The assumption regarding the polarity of the V_E voltage implies that the net current through the 10Ω resistor must be flowing from left to right. That's the only way a potential drop of the indicated polarity can occur across it.

Current I₃ is defined as flowing through that resistor in that same direction. So its contribution to the net current must be positive. On the other hand, I₂ flows in the opposite direction, so its contribution must be negative. We are talking algebraically here, and NOT about the actual values you happened to calculate for them. Thus, the net current flowing in the assumed direction is I₃ - I₂.

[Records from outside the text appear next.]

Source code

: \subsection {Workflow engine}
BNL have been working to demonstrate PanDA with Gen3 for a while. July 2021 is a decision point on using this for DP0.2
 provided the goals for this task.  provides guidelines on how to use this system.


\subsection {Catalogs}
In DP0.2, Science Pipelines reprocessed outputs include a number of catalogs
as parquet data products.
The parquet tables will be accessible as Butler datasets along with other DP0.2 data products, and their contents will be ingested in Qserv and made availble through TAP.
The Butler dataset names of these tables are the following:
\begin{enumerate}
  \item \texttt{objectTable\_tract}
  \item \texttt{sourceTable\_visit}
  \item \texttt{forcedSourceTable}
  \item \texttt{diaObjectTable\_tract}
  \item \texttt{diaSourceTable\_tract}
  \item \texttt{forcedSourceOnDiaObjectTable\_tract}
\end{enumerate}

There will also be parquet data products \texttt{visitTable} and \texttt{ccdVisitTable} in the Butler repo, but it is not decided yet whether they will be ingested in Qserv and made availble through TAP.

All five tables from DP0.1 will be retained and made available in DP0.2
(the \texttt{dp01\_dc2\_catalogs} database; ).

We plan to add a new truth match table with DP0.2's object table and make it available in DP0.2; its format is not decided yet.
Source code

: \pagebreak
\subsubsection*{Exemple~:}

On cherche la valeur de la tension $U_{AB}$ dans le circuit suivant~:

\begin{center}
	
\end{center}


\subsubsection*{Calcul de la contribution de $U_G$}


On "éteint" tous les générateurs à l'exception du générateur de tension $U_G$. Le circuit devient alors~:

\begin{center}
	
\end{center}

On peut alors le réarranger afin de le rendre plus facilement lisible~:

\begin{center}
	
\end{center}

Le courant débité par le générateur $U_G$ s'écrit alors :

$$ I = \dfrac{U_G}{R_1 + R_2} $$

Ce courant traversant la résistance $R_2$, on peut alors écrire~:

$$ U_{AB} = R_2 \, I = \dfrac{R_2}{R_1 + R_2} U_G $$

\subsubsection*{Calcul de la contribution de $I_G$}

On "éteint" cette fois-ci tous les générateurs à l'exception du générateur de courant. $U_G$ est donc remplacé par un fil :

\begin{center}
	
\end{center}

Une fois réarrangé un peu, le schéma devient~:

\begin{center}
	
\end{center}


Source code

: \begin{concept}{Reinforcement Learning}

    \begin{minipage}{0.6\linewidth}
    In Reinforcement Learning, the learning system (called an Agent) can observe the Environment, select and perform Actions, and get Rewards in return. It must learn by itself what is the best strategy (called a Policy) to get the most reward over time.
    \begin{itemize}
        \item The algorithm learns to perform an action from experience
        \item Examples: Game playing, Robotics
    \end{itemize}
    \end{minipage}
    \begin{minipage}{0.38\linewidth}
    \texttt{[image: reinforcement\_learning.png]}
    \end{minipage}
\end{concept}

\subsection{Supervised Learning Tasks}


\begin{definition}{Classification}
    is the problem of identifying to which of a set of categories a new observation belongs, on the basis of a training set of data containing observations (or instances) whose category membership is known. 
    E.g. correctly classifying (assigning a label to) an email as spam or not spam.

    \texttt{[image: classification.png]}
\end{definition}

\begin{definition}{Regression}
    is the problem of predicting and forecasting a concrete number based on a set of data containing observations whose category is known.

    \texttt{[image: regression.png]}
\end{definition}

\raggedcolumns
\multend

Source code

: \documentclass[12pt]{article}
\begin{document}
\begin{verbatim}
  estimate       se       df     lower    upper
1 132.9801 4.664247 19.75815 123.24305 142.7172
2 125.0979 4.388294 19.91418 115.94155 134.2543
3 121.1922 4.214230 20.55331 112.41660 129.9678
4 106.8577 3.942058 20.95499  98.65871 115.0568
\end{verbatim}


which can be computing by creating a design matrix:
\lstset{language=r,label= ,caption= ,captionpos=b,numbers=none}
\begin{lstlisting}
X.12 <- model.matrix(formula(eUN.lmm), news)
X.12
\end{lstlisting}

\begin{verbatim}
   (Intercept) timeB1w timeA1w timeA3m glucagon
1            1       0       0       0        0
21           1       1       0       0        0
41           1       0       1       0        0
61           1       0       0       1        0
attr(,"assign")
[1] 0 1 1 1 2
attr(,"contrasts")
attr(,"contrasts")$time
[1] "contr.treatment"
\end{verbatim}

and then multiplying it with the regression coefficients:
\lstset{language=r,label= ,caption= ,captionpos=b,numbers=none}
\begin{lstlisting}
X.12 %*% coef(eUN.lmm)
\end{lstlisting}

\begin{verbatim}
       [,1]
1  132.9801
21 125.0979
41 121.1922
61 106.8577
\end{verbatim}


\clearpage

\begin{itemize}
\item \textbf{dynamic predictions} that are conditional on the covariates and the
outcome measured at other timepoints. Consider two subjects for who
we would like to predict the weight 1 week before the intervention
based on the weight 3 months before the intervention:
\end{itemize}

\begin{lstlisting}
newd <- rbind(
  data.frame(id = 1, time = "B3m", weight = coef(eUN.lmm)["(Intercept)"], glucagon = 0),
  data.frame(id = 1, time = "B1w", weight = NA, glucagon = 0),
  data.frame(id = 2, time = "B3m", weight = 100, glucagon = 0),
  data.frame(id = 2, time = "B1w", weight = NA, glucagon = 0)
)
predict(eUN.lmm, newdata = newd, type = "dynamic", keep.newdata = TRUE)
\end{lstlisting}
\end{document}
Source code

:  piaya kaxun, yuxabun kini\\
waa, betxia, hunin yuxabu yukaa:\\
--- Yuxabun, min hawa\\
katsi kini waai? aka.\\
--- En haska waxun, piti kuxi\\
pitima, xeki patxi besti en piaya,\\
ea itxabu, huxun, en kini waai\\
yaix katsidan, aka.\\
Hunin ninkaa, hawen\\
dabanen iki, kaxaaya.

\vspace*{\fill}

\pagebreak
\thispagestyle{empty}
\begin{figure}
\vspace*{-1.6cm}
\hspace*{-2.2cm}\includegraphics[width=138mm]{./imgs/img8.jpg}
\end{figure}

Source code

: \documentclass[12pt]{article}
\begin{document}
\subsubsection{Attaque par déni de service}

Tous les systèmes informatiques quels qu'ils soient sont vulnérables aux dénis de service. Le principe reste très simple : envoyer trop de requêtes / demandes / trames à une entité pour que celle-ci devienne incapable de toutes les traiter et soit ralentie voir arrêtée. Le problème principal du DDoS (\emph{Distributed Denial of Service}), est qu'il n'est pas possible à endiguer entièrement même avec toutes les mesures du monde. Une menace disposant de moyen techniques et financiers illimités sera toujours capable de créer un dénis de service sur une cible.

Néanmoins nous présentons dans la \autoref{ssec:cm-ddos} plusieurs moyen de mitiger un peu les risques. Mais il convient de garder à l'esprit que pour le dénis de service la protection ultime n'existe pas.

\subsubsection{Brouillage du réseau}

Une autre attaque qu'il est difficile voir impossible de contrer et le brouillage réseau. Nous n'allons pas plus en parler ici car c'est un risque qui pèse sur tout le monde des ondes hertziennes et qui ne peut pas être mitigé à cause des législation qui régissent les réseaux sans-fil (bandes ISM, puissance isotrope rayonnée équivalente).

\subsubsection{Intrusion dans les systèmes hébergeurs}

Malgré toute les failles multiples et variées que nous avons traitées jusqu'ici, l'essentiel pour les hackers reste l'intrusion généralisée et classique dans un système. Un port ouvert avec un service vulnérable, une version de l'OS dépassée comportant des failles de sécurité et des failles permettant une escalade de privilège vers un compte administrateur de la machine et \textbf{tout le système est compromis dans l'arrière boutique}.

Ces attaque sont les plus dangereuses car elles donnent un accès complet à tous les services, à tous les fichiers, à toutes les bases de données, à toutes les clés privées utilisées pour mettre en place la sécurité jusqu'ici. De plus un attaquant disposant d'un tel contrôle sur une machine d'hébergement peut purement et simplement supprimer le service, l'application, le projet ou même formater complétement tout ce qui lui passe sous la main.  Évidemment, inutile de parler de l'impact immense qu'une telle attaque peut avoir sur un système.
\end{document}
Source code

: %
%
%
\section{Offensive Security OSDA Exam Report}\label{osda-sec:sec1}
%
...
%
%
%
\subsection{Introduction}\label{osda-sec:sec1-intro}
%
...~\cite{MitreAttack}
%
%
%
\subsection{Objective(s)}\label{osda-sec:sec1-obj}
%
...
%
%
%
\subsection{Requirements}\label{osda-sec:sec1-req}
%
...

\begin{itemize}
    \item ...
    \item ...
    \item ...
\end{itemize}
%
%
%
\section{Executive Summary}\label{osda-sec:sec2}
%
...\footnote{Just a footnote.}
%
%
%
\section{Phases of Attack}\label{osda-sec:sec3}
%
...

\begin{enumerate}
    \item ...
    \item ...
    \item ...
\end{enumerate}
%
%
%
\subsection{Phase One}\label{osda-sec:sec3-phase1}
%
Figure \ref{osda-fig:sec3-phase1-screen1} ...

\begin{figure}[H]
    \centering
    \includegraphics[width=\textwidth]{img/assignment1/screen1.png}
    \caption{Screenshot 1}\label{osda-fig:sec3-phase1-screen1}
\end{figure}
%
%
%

Regarding the part in bold, you are saying the current's direction is always opposite to the direction of the voltage drop?

Thanks

 

[gneill]

Regarding the part in bold, you are saying the current's direction is always opposite to the direction of the voltage drop?

Thanks

Your text or notes should have a description of how potential drop across a resistor occurs in the direction of the current flow. The end of a resistor where the current enters is at a higher potential than the end where it leaves.

 

[influx]

Your text or notes should have a description of how potential drop across a resistor occurs in the direction of the current flow. The end of a resistor where the current enters is at a higher potential than the end where it leaves.

Yeah that is what I thought but that appears to contradict what you said:

The assumption regarding the polarity of the V_E voltage implies that the net current through the 10Ω resistor must be flowing from left to right. That's the only way a potential drop of the indicated polarity can occur across it.

According to the above, the net current is flowing from left to right but the voltage drop is from right to left...

 

[gneill]

 

[influx]

:facepalm:

I finally get it!

The current always flows from positive to negative (left to right or high to low potential). This current flow is in the same direction as I3 and opposite to I2, hence why its I3 - I2!

Thanks a lot for all your help :) !